6.3.2.6. CD/DVD Passthrough

Enabling CD/DVD passthrough enables the guest to perform advanced operations on the CD/DVD drive, see CD/DVD Support. This could induce a security risk as a guest could overwrite data on a CD/DVD medium.

6.3.2.7. USB Passthrough

Passing USB devices to the guest provides the guest full access to these devices, see USB Settings. For instance, in addition to reading and writing the content of the partitions of an external USB disk the guest will be also able to read and write the partition table and hardware data of that disk.

6.3.3. Configuring and Using Authentication

The following components of Oracle VM VirtualBox can use passwords for authentication:

  • When using remote iSCSI storage and the storage server requires authentication, an initiator secret can optionally be supplied with the VBoxManage storageattach command. As long as no settings password is provided, by using the command line option --settingspwfile, then this secret is stored unencrypted in the machine configuration and is therefore potentially readable on the host. See iSCSI Servers and VBoxManage storageattach.

  • When using the Oracle VM VirtualBox web service to control an Oracle VM VirtualBox host remotely, connections to the web service are authenticated in various ways. This is described in detail in the Oracle VM VirtualBox Software Development Kit (SDK) reference. See Chapter 4, Oracle VM VirtualBox Programming Interfaces.

6.3.4. Potentially Insecure Operations

The following features of Oracle VM VirtualBox can present security problems:

  • Enabling 3D graphics using the Guest Additions exposes the host to additional security risks. See Hardware 3D Acceleration (OpenGL and Direct3D 8/9).

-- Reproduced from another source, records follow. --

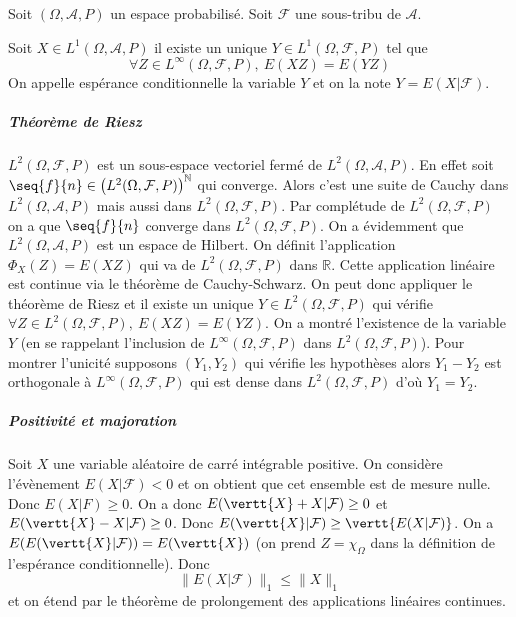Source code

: \documentclass[10pt,a4paper]{article}
\begin{document}
Soit $(\Omega, \mathcal{A}, P)$ un espace probabilisé.
Soit $\mathcal{F}$ une sous-tribu de $\mathcal{A}$.

\begin{thm}
  Soit $X \in L^1(\Omega,\mathcal{A},P)$ il existe un unique $Y \in L^1(\Omega,\mathcal{F},P)$ tel que
  \[ \forall Z \in L^{\infty}(\Omega,\mathcal{F},P), \ E(XZ) = E(YZ)\]
  On appelle espérance conditionnelle la variable $Y$ et on la note $Y = E(X | \mathcal{F})$.
\end{thm}

\subparagraph{Théorème de Riesz} $L^2(\Omega,\mathcal{F},P)$ est un sous-espace vectoriel fermé de $L^2(\Omega,\mathcal{A},P)$. En effet soit $\seq{f}{n} \in \left(L^2(\Omega,\mathcal{F},P)\right)^{\mathbb{N}}$ qui converge. Alors c'est une suite de Cauchy dans $L^2(\Omega,\mathcal{A},P)$ mais aussi dans $L^2(\Omega,\mathcal{F},P)$. Par complétude de $L^2(\Omega,\mathcal{F},P)$ on a que $\seq{f}{n}$ converge dans $L^2(\Omega,\mathcal{F},P)$. On a évidemment que $L^2(\Omega,\mathcal{A},P)$ est un espace de Hilbert. On définit l'application $\Phi_X(Z)= E(XZ)$ qui va de $L^2(\Omega,\mathcal{F},P)$ dans $\mathbb{R}$. Cette application linéaire est continue via le théorème de Cauchy-Schwarz. On peut donc appliquer le théorème de Riesz et il existe un unique $Y \in L^2(\Omega,\mathcal{F},P)$ qui vérifie $\forall Z \in L^2(\Omega,\mathcal{F},P), \ E(XZ) = E(YZ)$. On a montré l'existence de la variable $Y$ (en se rappelant l'inclusion de $L^{\infty}(\Omega,\mathcal{F},P)$ dans $L^{2}(\Omega,\mathcal{F},P)$). Pour montrer l'unicité supposons $(Y_1,Y_2)$ qui vérifie les hypothèses alors $Y_1-Y_2$ est orthogonale à $L^{\infty}(\Omega,\mathcal{F},P)$ qui est dense dans $L^2(\Omega,\mathcal{F},P)$ d'où $Y_1=Y_2$.
\subparagraph{Positivité et majoration}
Soit $X$ une variable aléatoire de carré intégrable positive. On considère l'évènement $E(X|\mathcal{F})<0$ et on obtient que cet ensemble est de mesure nulle. Donc $E(X|F) \ge 0$.
On a donc $ E(\vertt{X} + X | \mathcal{F}) \ge 0$ et $ E(\vertt{X} - X | \mathcal{F}) \ge 0$. Donc
$E(\vertt{X} | \mathcal{F}) \ge \vertt{E(X | \mathcal{F})}$. On a $E(E(\vertt{X} | \mathcal{F})) = E(\vertt{X})$ (on prend $Z = \chi_{\Omega}$ dans la définition de l'espérance conditionnelle). Donc
\[ \| E(X | \mathcal{F}) \|_1 \le \|X\|_1 \]
et on étend par le théorème de prolongement des applications linéaires continues.
\end{document}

  • When teleporting a machine, the data stream through which the machine's memory contents are transferred from one host to another is not encrypted. A third party with access to the network through which the data is transferred could therefore intercept that data. An SSH tunnel could be used to secure the connection between the two hosts. But when considering teleporting a VM over an untrusted network the first question to answer is how both VMs can securely access the same virtual disk image with a reasonable performance.

  • When Page Fusion, see Page Fusion, is enabled, it is possible that a side-channel opens up that enables a malicious guest to determine the address space of another VM running on the same host layout. For example, where DLLs are typically loaded. This information leak in itself is harmless, however the malicious guest may use it to optimize attack against that VM through unrelated attack vectors. It is recommended to only enable Page Fusion if you do not think this is a concern in your setup.

  • When using the Oracle VM VirtualBox web service to control an Oracle VM VirtualBox host remotely, connections to the web service, over which the API calls are transferred using SOAP XML, are not encrypted. They use plain HTTP by default. This is a potential security risk. For details about the web service, see Chapter 4, Oracle VM VirtualBox Programming Interfaces.

    The web services are not started by default. See Section 2.19, “Starting the Oracle VM VirtualBox Web Service Automatically” to find out how to start this service and how to enable SSL/TLS support. It has to be started as a regular user and only the VMs of that user can be controlled. By default, the service binds to localhost preventing any remote connection.

  • Traffic sent over a UDP Tunnel network attachment is not encrypted. You can either encrypt it on the host network level, with IPsec, or use encrypted protocols in the guest network, such as SSH. The security properties are similar to bridged Ethernet.

  • Because of shortcomings in older Windows versions, using Oracle VM VirtualBox on Windows versions older than Vista with Service Pack 1 is not recommended.

6.3.5. Encryption

The following components of Oracle VM VirtualBox use encryption to protect sensitive data:

  • When using the Oracle VM VirtualBox Extension Pack provided by Oracle for VRDP remote desktop support, RDP data can optionally be encrypted. See Section 1.1.6, “RDP Encryption”. Only the Enhanced RDP Security method (RDP5.2) with TLS protocol provides a secure connection. Standard RDP Security (RDP4 and RDP5.1) is vulnerable to a man-in-the-middle attack.